Jonathan Franzen opens with 4 questions he doesn't like and finishes with another 4 he probably didn't like much either

Well, when I say Jonathan Franzen opened the festival... it took a bit of time to actually get to Jonathan, but well worth it.

The queue went around the corner - I stood in the end of it and Miriam's main festival friend La Luna (that's a fake name by the way) got there early so we scooted up the line to meet her, stoically ignoring dirty looks along the way.

Wondering if The Age Book of the Year would be announced before or after ... and then we found out. Welcome to country by Aunty Di Kerr, then Premier Ted Baillieu, which is where our appreciation for the Auslan signers for deaf audience members on stage really kicked in. Those two lovely girls (Jodie and Sarah, in case you'd like to know) cut Baillieu's waffle down to a few emphatic gestures and some appropriate filler-y stuff (not that I understand sign, but you can kind of get the gist, I hope). La Luna and Miriam were quite effusive in praise of the signers, and we were all a bit grumpy that they weren't acknowledged properly - except of course by the honoured guest Mr Franzen, bless his polite American cotton socks).

So we sat through Baillieu, sighing (us, not him), then The Age Book of the Year - exciting and mercifully precise and succinct - congrats to Fiona McGregor, fiction and the biggie (Indelible Ink) Jim Davidson,  non-fiction (A Three-Cornered Life) and John Tranter, poetry (Starlight: 150 Poems).Then the lovely Steve Grimwade, CEO of MWF then Ramona Koval and then, finally, Jonathan Franzen, speaking about autobiographical fiction.

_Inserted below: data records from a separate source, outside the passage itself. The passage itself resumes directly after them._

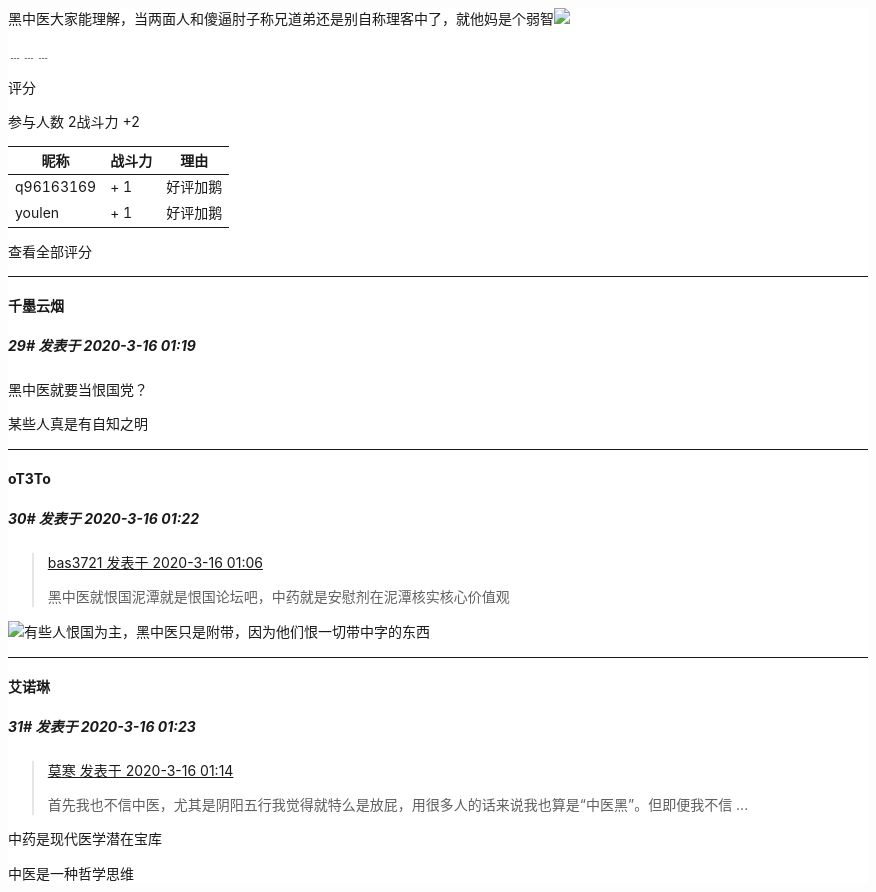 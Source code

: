 
黑中医大家能理解，当两面人和傻逼肘子称兄道弟还是别自称理客中了，就他妈是个弱智<img src="https://static.saraba1st.com/image/smiley/face2017/047.png" referrerpolicy="no-referrer">


﹍﹍﹍

评分


 参与人数 2战斗力 +2

|昵称|战斗力|理由|
|----|---|---|
| q96163169| + 1|好评加鹅|
| youlen| + 1|好评加鹅|


查看全部评分


-----

####  千墨云烟  
##### 29#       发表于 2020-3-16 01:19


黑中医就要当恨国党？


某些人真是有自知之明


-----

####  oT3To  
##### 30#       发表于 2020-3-16 01:22


<blockquote><a href="httphttps://bbs.saraba1st.com/2b/forum.php?mod=redirect&amp;goto=findpost&amp;pid=46751033&amp;ptid=1919062" target="_blank">bas3721 发表于 2020-3-16 01:06</a>

黑中医就恨国泥潭就是恨国论坛吧，中药就是安慰剂在泥潭核实核心价值观</blockquote>
<img src="https://static.saraba1st.com/image/smiley/face2017/048.png" referrerpolicy="no-referrer">有些人恨国为主，黑中医只是附带，因为他们恨一切带中字的东西


-----

####  艾诺琳  
##### 31#       发表于 2020-3-16 01:23


<blockquote><a href="httphttps://bbs.saraba1st.com/2b/forum.php?mod=redirect&amp;goto=findpost&amp;pid=46751144&amp;ptid=1919062" target="_blank">莫寒 发表于 2020-3-16 01:14</a>

首先我也不信中医，尤其是阴阳五行我觉得就特么是放屁，用很多人的话来说我也算是“中医黑”。但即便我不信 ...</blockquote>
中药是现代医学潜在宝库

中医是一种哲学思维
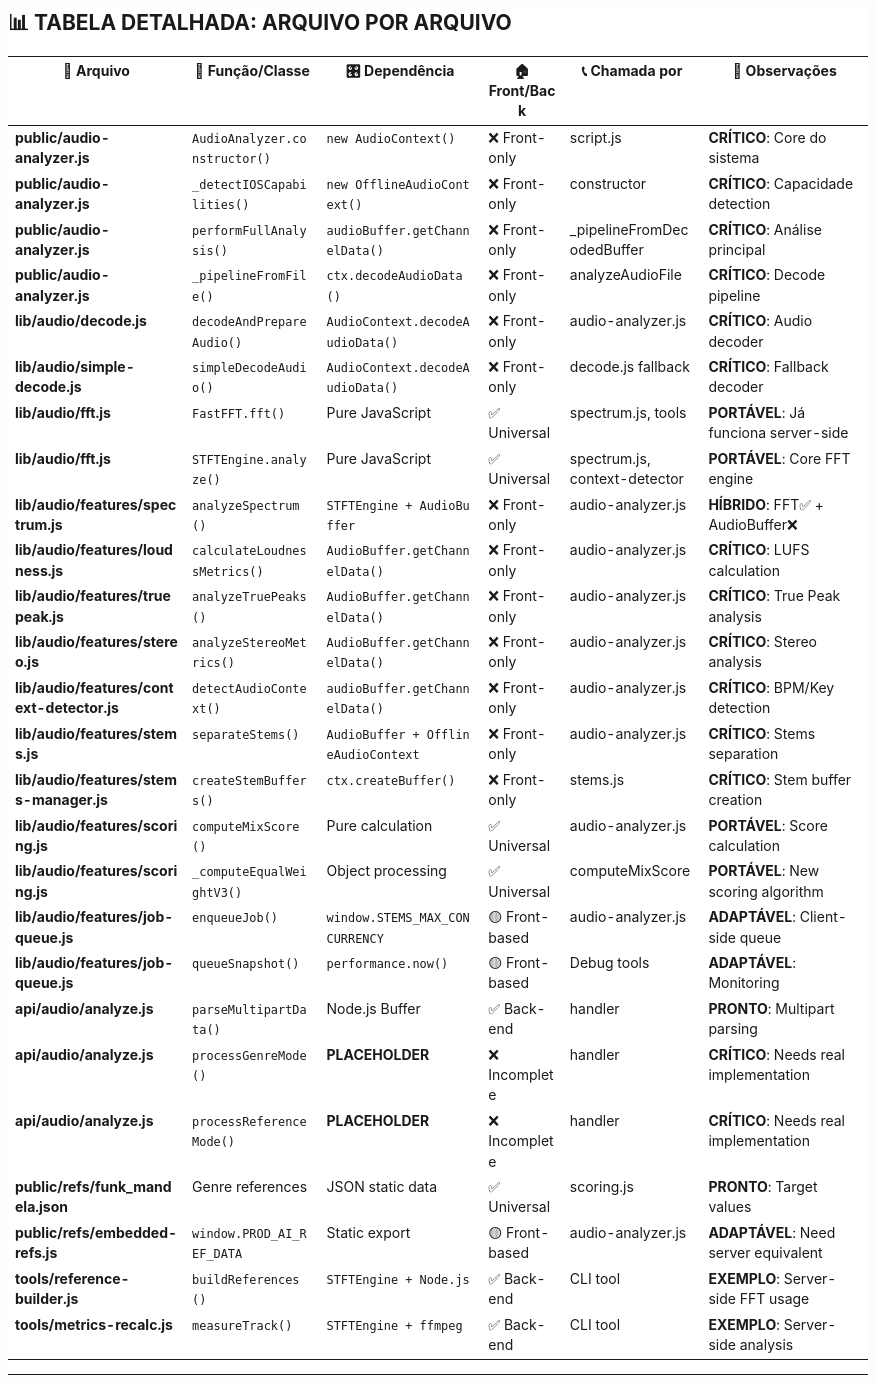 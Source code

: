 
## 📊 TABELA DETALHADA: ARQUIVO POR ARQUIVO

| **📂 Arquivo** | **🔧 Função/Classe** | **🎛️ Dependência** | **🏠 Front/Back** | **📞 Chamada por** | **📝 Observações** |
|----------------|----------------------|---------------------|-------------------|-------------------|-------------------|
| **public/audio-analyzer.js** | `AudioAnalyzer.constructor()` | `new AudioContext()` | ❌ Front-only | script.js | **CRÍTICO**: Core do sistema |
| **public/audio-analyzer.js** | `_detectIOSCapabilities()` | `new OfflineAudioContext()` | ❌ Front-only | constructor | **CRÍTICO**: Capacidade detection |
| **public/audio-analyzer.js** | `performFullAnalysis()` | `audioBuffer.getChannelData()` | ❌ Front-only | _pipelineFromDecodedBuffer | **CRÍTICO**: Análise principal |
| **public/audio-analyzer.js** | `_pipelineFromFile()` | `ctx.decodeAudioData()` | ❌ Front-only | analyzeAudioFile | **CRÍTICO**: Decode pipeline |
| **lib/audio/decode.js** | `decodeAndPrepareAudio()` | `AudioContext.decodeAudioData()` | ❌ Front-only | audio-analyzer.js | **CRÍTICO**: Audio decoder |
| **lib/audio/simple-decode.js** | `simpleDecodeAudio()` | `AudioContext.decodeAudioData()` | ❌ Front-only | decode.js fallback | **CRÍTICO**: Fallback decoder |
| **lib/audio/fft.js** | `FastFFT.fft()` | Pure JavaScript | ✅ Universal | spectrum.js, tools | **PORTÁVEL**: Já funciona server-side |
| **lib/audio/fft.js** | `STFTEngine.analyze()` | Pure JavaScript | ✅ Universal | spectrum.js, context-detector | **PORTÁVEL**: Core FFT engine |
| **lib/audio/features/spectrum.js** | `analyzeSpectrum()` | `STFTEngine + AudioBuffer` | ❌ Front-only | audio-analyzer.js | **HÍBRIDO**: FFT✅ + AudioBuffer❌ |
| **lib/audio/features/loudness.js** | `calculateLoudnessMetrics()` | `AudioBuffer.getChannelData()` | ❌ Front-only | audio-analyzer.js | **CRÍTICO**: LUFS calculation |
| **lib/audio/features/truepeak.js** | `analyzeTruePeaks()` | `AudioBuffer.getChannelData()` | ❌ Front-only | audio-analyzer.js | **CRÍTICO**: True Peak analysis |
| **lib/audio/features/stereo.js** | `analyzeStereoMetrics()` | `AudioBuffer.getChannelData()` | ❌ Front-only | audio-analyzer.js | **CRÍTICO**: Stereo analysis |
| **lib/audio/features/context-detector.js** | `detectAudioContext()` | `audioBuffer.getChannelData()` | ❌ Front-only | audio-analyzer.js | **CRÍTICO**: BPM/Key detection |
| **lib/audio/features/stems.js** | `separateStems()` | `AudioBuffer + OfflineAudioContext` | ❌ Front-only | audio-analyzer.js | **CRÍTICO**: Stems separation |
| **lib/audio/features/stems-manager.js** | `createStemBuffers()` | `ctx.createBuffer()` | ❌ Front-only | stems.js | **CRÍTICO**: Stem buffer creation |
| **lib/audio/features/scoring.js** | `computeMixScore()` | Pure calculation | ✅ Universal | audio-analyzer.js | **PORTÁVEL**: Score calculation |
| **lib/audio/features/scoring.js** | `_computeEqualWeightV3()` | Object processing | ✅ Universal | computeMixScore | **PORTÁVEL**: New scoring algorithm |
| **lib/audio/features/job-queue.js** | `enqueueJob()` | `window.STEMS_MAX_CONCURRENCY` | 🟡 Front-based | audio-analyzer.js | **ADAPTÁVEL**: Client-side queue |
| **lib/audio/features/job-queue.js** | `queueSnapshot()` | `performance.now()` | 🟡 Front-based | Debug tools | **ADAPTÁVEL**: Monitoring |
| **api/audio/analyze.js** | `parseMultipartData()` | Node.js Buffer | ✅ Back-end | handler | **PRONTO**: Multipart parsing |
| **api/audio/analyze.js** | `processGenreMode()` | **PLACEHOLDER** | ❌ Incomplete | handler | **CRÍTICO**: Needs real implementation |
| **api/audio/analyze.js** | `processReferenceMode()` | **PLACEHOLDER** | ❌ Incomplete | handler | **CRÍTICO**: Needs real implementation |
| **public/refs/funk_mandela.json** | Genre references | JSON static data | ✅ Universal | scoring.js | **PRONTO**: Target values |
| **public/refs/embedded-refs.js** | `window.PROD_AI_REF_DATA` | Static export | 🟡 Front-based | audio-analyzer.js | **ADAPTÁVEL**: Need server equivalent |
| **tools/reference-builder.js** | `buildReferences()` | `STFTEngine + Node.js` | ✅ Back-end | CLI tool | **EXEMPLO**: Server-side FFT usage |
| **tools/metrics-recalc.js** | `measureTrack()` | `STFTEngine + ffmpeg` | ✅ Back-end | CLI tool | **EXEMPLO**: Server-side analysis |

---
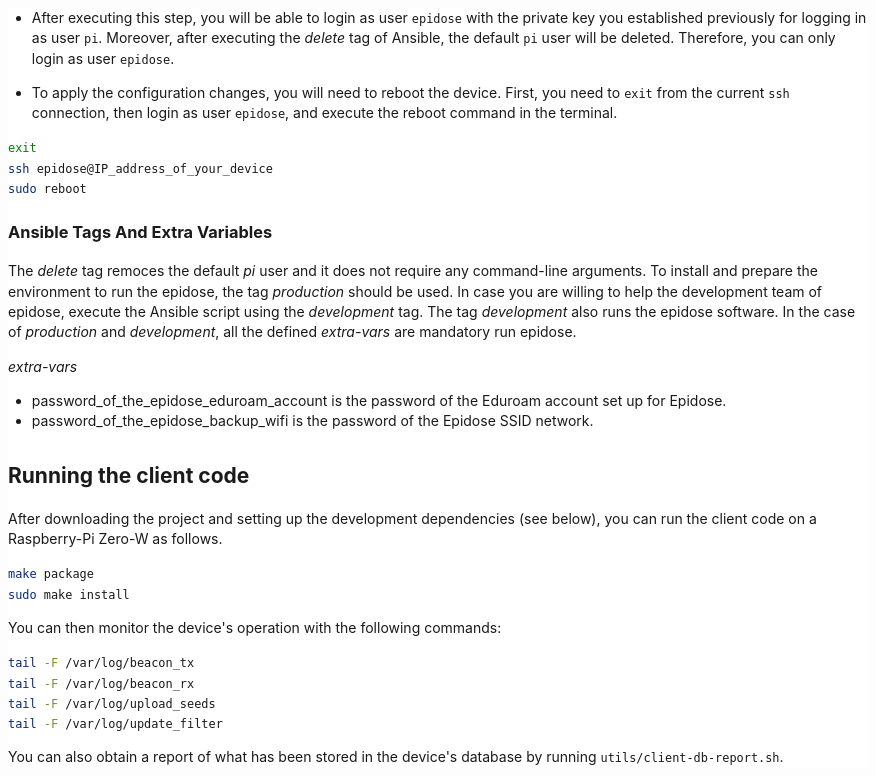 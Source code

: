 * After executing this step, you will be able to login as user `epidose` with
the private key you established previously for logging in as user `pi`.
Moreover, after executing the _delete_ tag of Ansible,
the default `pi` user will be deleted.
Therefore, you can only login as user `epidose`.

* To apply the configuration changes, you will need to reboot the device.
First, you need to `exit` from the current `ssh` connection,
then login as user `epidose`, and execute the reboot command in the terminal.
```sh
exit
ssh epidose@IP_address_of_your_device
sudo reboot
```

### Ansible Tags And Extra Variables

The _delete_ tag remoces the default _pi_ user
and it does not require any command-line arguments.
To install and prepare the environment to run the epidose,
the tag _production_ should be used.
In case you are willing to help the development team of epidose,
execute the Ansible script using the _development_ tag.
The tag _development_ also runs the epidose software.
In the case of _production_ and _development_,
all the defined _extra-vars_ are mandatory run epidose.

_extra-vars_
* password_of_the_epidose_eduroam_account is the password of the
  Eduroam account set up for Epidose.
* password_of_the_epidose_backup_wifi is the password of the Epidose SSID
  network.

## Running the client code

After downloading the project and setting up the development dependencies
(see below), you can run the client code on a Raspberry-Pi Zero-W as follows.

```sh
make package
sudo make install
```

You can then monitor the device's operation with the following commands:

```sh
tail -F /var/log/beacon_tx
tail -F /var/log/beacon_rx
tail -F /var/log/upload_seeds
tail -F /var/log/update_filter
```

You can also obtain a report of what has been stored in the device's
database by running `utils/client-db-report.sh`.

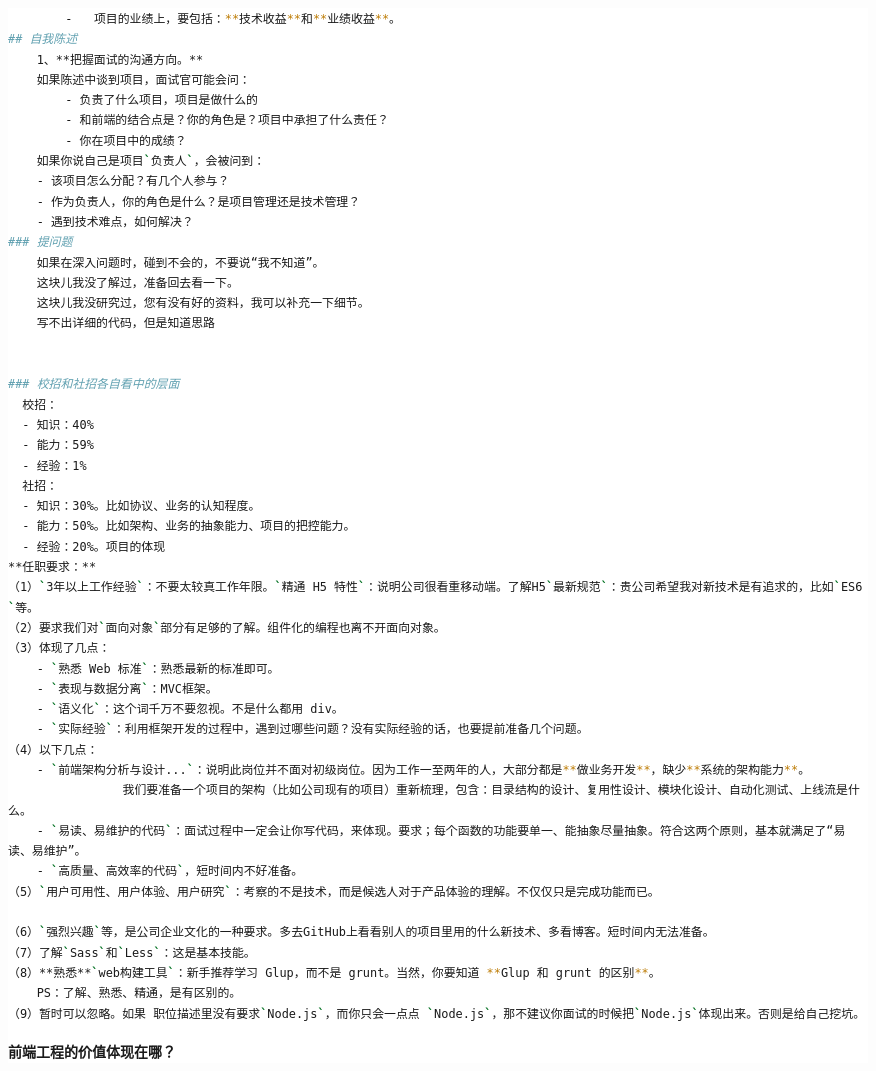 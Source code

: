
 ```bash
		-	项目的业绩上，要包括：**技术收益**和**业绩收益**。
## 自我陈述
	1、**把握面试的沟通方向。**
	如果陈述中谈到项目，面试官可能会问：
		- 负责了什么项目，项目是做什么的
		- 和前端的结合点是？你的角色是？项目中承担了什么责任？
		- 你在项目中的成绩？
	如果你说自己是项目`负责人`，会被问到：
    - 该项目怎么分配？有几个人参与？
    - 作为负责人，你的角色是什么？是项目管理还是技术管理？
    - 遇到技术难点，如何解决？
### 提问题
	如果在深入问题时，碰到不会的，不要说“我不知道”。
	这块儿我没了解过，准备回去看一下。
	这块儿我没研究过，您有没有好的资料，我可以补充一下细节。
	写不出详细的代码，但是知道思路


### 校招和社招各自看中的层面
  校招：
  - 知识：40%
  - 能力：59%
  - 经验：1%
  社招：
  - 知识：30%。比如协议、业务的认知程度。
  - 能力：50%。比如架构、业务的抽象能力、项目的把控能力。
  - 经验：20%。项目的体现
**任职要求：**
（1）`3年以上工作经验`：不要太较真工作年限。`精通 H5 特性`：说明公司很看重移动端。了解H5`最新规范`：贵公司希望我对新技术是有追求的，比如`ES6`等。
（2）要求我们对`面向对象`部分有足够的了解。组件化的编程也离不开面向对象。
（3）体现了几点：
	- `熟悉 Web 标准`：熟悉最新的标准即可。
	- `表现与数据分离`：MVC框架。
	- `语义化`：这个词千万不要忽视。不是什么都用 div。
	- `实际经验`：利用框架开发的过程中，遇到过哪些问题？没有实际经验的话，也要提前准备几个问题。
（4）以下几点：
	- `前端架构分析与设计...`：说明此岗位并不面对初级岗位。因为工作一至两年的人，大部分都是**做业务开发**，缺少**系统的架构能力**。
				我们要准备一个项目的架构（比如公司现有的项目）重新梳理，包含：目录结构的设计、复用性设计、模块化设计、自动化测试、上线流是什么。
	- `易读、易维护的代码`：面试过程中一定会让你写代码，来体现。要求；每个函数的功能要单一、能抽象尽量抽象。符合这两个原则，基本就满足了“易读、易维护”。
	- `高质量、高效率的代码`，短时间内不好准备。
（5）`用户可用性、用户体验、用户研究`：考察的不是技术，而是候选人对于产品体验的理解。不仅仅只是完成功能而已。

（6）`强烈兴趣`等，是公司企业文化的一种要求。多去GitHub上看看别人的项目里用的什么新技术、多看博客。短时间内无法准备。
（7）了解`Sass`和`Less`：这是基本技能。
（8）**熟悉**`web构建工具`：新手推荐学习 Glup，而不是 grunt。当然，你要知道 **Glup 和 grunt 的区别**。
	PS：了解、熟悉、精通，是有区别的。
（9）暂时可以忽略。如果 职位描述里没有要求`Node.js`，而你只会一点点 `Node.js`，那不建议你面试的时候把`Node.js`体现出来。否则是给自己挖坑。
```



#### 前端工程的价值体现在哪？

Miriam loved it because it tied in with some of her own writing. The 'questions I hate being asked' thoughts that Franzen started with were good, but if Miriam had thought to get me to a microphone (she's a bit dense sometimes) I would have asked him to tell us some of the questions he did want to be asked!  The four questions he took at the end were excruciating... nothing like being embarrassed for the askers and the answerer all at the same time, and luckily S. Grimwade whisked J. Franzen off the stage at the right moment, allowing the distinguished guest to keep himself intact in the face of his struggle with some of the weirdnesses that were being asked.  Like 'if you were be writing your own biography posthumously, what would you have died of?' and 'if you were in a race with other writers, who would you like to pip at the post.' 

Miriam took some good things away, she says. About being personally at risk when writing, about the obligation to work on yourself as a writer, to make yourself the writer you need to be to write the book you need to write (Franzen said it better, but he's better paid for it than I am) 

In fact, so much food for thought that Miriam went walkies after the speech, to think about it a bit and ended up at a jazz club. Oops! I ended up making a 'tonk, tonk, tonk noise in her handbag, as she walked I was shoved in her handbag again,up against the moleskine [of course it's a moleskine] journal she writes in. Read the next post for jazz bits. 

Here are some rubbish photos.Fiona McGregor in a blur. Miriam was a bit shakey, in the presence of an award winning writer, and she didn't want to offend by using flash, ergo, shakey, rubbish photo. I hope she improves.(Miriam, not Fiona. Fiona was very gracious and smiley)
Also pictured, Jody and Sarah the signers. We loved them. We loved the expression, the drama, the literalness of some of the gestures. Thank you both!

Post script:  Ooh!  Oooh! Miriam just ran into Jonathan Franzen on the corner of a street in the city and said hello and wished him well. He was really nice and she ws grinning like an idio.